Activity: If a line of the data below holds the word "github", list it.

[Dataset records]

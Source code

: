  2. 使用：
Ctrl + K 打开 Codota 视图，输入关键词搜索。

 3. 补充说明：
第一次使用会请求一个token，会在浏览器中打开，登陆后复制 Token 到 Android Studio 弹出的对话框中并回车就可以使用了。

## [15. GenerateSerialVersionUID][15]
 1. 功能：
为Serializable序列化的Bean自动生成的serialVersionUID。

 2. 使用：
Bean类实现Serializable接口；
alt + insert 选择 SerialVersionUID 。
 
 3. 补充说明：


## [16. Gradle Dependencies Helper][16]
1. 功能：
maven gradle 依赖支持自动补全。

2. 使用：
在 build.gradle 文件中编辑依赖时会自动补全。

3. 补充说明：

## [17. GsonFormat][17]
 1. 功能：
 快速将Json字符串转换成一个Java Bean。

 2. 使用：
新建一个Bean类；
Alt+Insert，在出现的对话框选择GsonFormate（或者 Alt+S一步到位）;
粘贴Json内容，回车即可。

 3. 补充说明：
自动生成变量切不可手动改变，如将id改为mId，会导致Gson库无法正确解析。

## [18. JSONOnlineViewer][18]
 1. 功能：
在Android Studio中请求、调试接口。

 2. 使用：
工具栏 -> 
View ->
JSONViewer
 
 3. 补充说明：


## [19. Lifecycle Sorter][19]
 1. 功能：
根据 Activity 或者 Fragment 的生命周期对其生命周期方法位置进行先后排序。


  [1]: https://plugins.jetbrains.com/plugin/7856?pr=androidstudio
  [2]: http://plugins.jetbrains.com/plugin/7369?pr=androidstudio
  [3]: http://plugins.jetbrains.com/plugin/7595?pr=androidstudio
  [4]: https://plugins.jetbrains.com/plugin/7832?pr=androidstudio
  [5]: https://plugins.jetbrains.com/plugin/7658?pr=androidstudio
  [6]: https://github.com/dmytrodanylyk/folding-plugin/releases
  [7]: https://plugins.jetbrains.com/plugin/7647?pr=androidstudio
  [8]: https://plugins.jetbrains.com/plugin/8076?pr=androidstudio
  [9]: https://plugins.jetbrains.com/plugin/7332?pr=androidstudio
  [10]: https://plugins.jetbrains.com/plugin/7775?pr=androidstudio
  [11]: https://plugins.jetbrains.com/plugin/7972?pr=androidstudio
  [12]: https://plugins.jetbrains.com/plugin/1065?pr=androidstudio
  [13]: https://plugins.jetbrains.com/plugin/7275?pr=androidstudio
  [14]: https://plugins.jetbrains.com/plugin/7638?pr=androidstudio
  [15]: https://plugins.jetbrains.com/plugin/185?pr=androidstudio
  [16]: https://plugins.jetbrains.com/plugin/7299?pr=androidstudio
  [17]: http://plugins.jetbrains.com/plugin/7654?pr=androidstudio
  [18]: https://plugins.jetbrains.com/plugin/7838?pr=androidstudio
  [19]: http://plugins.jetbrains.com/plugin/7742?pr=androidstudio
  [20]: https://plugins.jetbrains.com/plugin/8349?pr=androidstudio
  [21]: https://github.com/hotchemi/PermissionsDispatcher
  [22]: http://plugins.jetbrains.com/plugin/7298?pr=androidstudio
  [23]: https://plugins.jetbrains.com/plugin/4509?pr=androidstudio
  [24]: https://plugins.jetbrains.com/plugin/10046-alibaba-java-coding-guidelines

Answer to the problem:
  [6]: https://github.com/dmytrodanylyk/folding-plugin/releases
  [21]: https://github.com/hotchemi/PermissionsDispatcher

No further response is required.